In the entries that follow, the first line to write out is the one containing "When an application has Dataservices", and the last is the one containing "### webClient". Reproduce that stretch exactly, with nothing before or after it.

++++++++++++++++++++

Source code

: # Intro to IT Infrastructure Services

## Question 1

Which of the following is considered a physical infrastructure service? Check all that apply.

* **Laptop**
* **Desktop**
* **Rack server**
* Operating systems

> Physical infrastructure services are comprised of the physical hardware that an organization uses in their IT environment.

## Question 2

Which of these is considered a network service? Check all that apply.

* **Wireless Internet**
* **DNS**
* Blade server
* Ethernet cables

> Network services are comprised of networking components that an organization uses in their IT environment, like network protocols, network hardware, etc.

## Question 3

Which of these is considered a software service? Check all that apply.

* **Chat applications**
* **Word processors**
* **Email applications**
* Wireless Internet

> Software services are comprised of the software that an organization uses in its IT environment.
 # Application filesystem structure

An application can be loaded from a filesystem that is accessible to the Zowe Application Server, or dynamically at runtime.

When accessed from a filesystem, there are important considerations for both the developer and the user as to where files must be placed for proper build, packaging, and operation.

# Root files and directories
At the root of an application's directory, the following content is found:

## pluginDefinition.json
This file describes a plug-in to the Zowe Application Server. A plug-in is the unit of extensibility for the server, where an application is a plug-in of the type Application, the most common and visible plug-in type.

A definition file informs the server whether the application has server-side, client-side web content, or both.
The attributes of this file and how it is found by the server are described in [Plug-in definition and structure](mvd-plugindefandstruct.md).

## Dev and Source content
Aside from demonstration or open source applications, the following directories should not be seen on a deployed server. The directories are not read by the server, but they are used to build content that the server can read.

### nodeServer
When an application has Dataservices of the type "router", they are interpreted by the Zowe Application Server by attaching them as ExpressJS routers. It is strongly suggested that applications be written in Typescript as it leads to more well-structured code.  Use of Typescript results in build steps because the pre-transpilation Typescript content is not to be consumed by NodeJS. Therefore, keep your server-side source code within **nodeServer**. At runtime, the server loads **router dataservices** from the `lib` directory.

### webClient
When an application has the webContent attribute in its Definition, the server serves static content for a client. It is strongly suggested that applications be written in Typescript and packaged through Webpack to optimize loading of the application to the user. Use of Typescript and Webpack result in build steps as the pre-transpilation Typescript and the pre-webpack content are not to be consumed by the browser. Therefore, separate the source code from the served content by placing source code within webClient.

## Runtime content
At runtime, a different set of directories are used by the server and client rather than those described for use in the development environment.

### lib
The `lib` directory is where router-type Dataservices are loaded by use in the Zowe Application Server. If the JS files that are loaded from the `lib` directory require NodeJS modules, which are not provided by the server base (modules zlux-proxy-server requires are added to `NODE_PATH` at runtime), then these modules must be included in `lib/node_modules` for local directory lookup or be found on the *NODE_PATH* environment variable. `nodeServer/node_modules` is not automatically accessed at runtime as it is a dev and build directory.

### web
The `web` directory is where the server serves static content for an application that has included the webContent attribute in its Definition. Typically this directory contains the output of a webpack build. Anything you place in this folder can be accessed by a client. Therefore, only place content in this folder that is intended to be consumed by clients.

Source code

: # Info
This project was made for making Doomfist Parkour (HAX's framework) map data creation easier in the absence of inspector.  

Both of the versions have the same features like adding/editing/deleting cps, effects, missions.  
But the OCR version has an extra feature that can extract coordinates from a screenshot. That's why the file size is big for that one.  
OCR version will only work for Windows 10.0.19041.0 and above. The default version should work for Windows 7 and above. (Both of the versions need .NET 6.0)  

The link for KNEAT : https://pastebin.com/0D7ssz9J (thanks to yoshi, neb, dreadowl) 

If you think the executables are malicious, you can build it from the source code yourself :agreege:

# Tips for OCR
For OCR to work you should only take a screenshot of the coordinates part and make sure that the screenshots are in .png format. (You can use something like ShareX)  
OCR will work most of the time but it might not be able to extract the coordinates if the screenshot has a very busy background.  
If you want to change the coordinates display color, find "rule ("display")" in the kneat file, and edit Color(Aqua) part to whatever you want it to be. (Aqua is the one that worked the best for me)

++++++++++++++++++++

**The completed task:**
When an application has Dataservices of the type "router", they are interpreted by the Zowe Application Server by attaching them as ExpressJS routers. It is strongly suggested that applications be written in Typescript as it leads to more well-structured code.  Use of Typescript results in build steps because the pre-transpilation Typescript content is not to be consumed by NodeJS. Therefore, keep your server-side source code within **nodeServer**. At runtime, the server loads **router dataservices** from the `lib` directory.

### webClient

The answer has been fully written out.